Reviews from

in the past


Simple, tight side scrolling action. My only complaint with it is that the final boss stinks. Other than that? Extremely solid gameplay, great pixel art, great music, awesome characters to play as. All around a good time.

replayed on hard; its good until the final boss (he kinda sucks)

eles realmente deixaram os sprites com seios maiores

Kinda disappointed with this Tengo Project title ngl. While I do think The Ninja Saviors has some fun bits and decent depth, it got tiring fast and the final boss was annoying. I can’t imagine multiplayer being better when Tengo is infamous for having awful co-op mechanics. I do look forward to their next project despite not liking this game.


I love the original for the snes, and I truly think this one might be the best version. It is quite polished and will keep you coming back for more. The new playable characters are great and add a lot of diversity gameplay wise. A true classic that got a new blood in it's veins to shine brighter.

The Ninja Warriors Once Again is the second remake/remaster from Natsume-owned studio, Tengo Project. This studio is a group of individuals, originally from Natsume, that have reuinited and, for the past few years, have been on a mission to remake the games they've worked on years past. The first one was Wild Guns Reloaded, a fully loaded remake of the SNES 1994 original, Wild Guns. The second one is The Ninja Warriors Again, a fully equipped remake of the SNES 1994 original, The Ninja Warriors Again. They've struck gold once again, because this remake, and all their remakes, are blueprints of what remakes should be like.

The Ninja Warriors Once Again is a beat 'em up. Unlike most other beat 'em ups, this one is not a belt-scroller, but a side-scroller. You can play as one of five characters, two of which are unlockable by completing Normal and Hard mode. Each one has their own moveset and combo strings. They are all very different and play very different, which offers a lot of replayability to this title. I struck a cord with Ninja, a big robotic grappler who has a lot of really strong throws that assist with crowd control.

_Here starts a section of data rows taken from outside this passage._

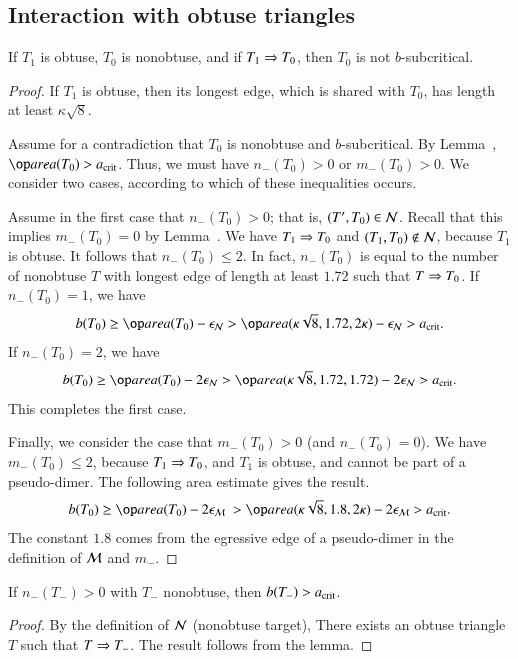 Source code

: \subsection{Interaction with obtuse triangles}

\begin{lemma}
  If $T_1$ is obtuse, $T_0$ is nonobtuse, and if $T_1 \Ra T_0$, then
  $T_0$ is not $b$-subcritical.
\end{lemma}


\begin{proof} 
  If $T_1$ is obtuse, then its longest edge, which is shared with
  $T_0$, has length at least $\kappa\sqrt8$.

  Assume for a contradiction that $T_0$ is nonobtuse and
  $b$-subcritical.  By Lemma~, $\area(T_0) > \acrit$.
  Thus, we must have $n_-(T_0)>0$ or $m_-(T_0)>0$.  We consider two
  cases, according to which of these inequalities occurs.

  Assume in the first case that $n_-(T_0)>0$; that is, $(T',T_0)\in
  \N$.  Recall that this implies $m_-(T_0)=0$ by
  Lemma~.  We have $T_1\Ra T_0$ and $(T_1,T_0)\not\in
  \N$, because $T_1$ is obtuse.  It follows that $n_-(T_0)\le 2$.  In
  fact, $n_-(T_0)$ is equal to the number of nonobtuse $T$ with
  longest edge of length at least $1.72$ such that $T\Ra T_0$.  If
  $n_-(T_0)=1$, we have
  \[
b(T_0) \ge \area(T_0) - \epsN 
> \area(\kappa\sqrt8,1.72,2\kappa)  - \epsN > \acrit.
\]
If $n_-(T_0)=2$, we have
  \[
b(T_0) \ge \area(T_0) - 2\epsN 
> \area(\kappa\sqrt8,1.72,1.72)  - 2\epsN > \acrit.
\]
  This completes the first case.

  Finally, we consider the case that $m_-(T_0)>0$ (and $n_-(T_0)=0$).
  We have $m_-(T_0)\le 2$, because $T_1\Ra T_0$, and $T_1$ is obtuse,
  and cannot be part of a pseudo-dimer.  The following area estimate
  gives the result.
\[
  b(T_0) \ge \area(T_0) - 2\epsM\ 
  > \area(\kappa\sqrt8,1.8,2\kappa) -
  2\epsM > \acrit.
\]
The constant $1.8$ comes from the egressive edge of a pseudo-dimer in
the definition of $\M$ and $m_-$.
\end{proof}


\begin{corollary} 
  If $n_-(T_-)>0$ with $T_-$ nonobtuse, then $b(T_-) > \acrit$.
\end{corollary}  

\begin{proof}  
  By the definition of $\N$ (nonobtuse target), There exists an obtuse
  triangle $T$ such that $T\Ra T_-$.  The result follows from the
  lemma.
\end{proof}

I cleared this one, and the only real walls I ran into were Stage 5's boss, Jubei, who's just insane to run into after playing the first 5 levels. He's fast and strong, and you need to preempt and block a lot of his attacks to get an opening. The second is Stage 7's boss, Zelos. The boss himself isn't bad, but in Hard mode, he gets a lot of fodder that you need to kill or avoid or throw at him in order to do some good damage. I died to them several times on my runs, but once you get through, you're pretty home-free for Stage 8. Just be careful with the final boss.

I wholly recommend this game if you're looking for a great 2D beat 'em up in an era where there are so few.

Halfway between a Shinobi game and a traditional beat-'em-up, The Ninja Saviors pushes you to master its wonderfully diverse roster's full movesets in a way that strongly emphasizes positioning and crowd control. Beautiful-looking remake, too.

I enjoy a good beat-em-up game, but this one really expects you to play with a friend, which I couldn't.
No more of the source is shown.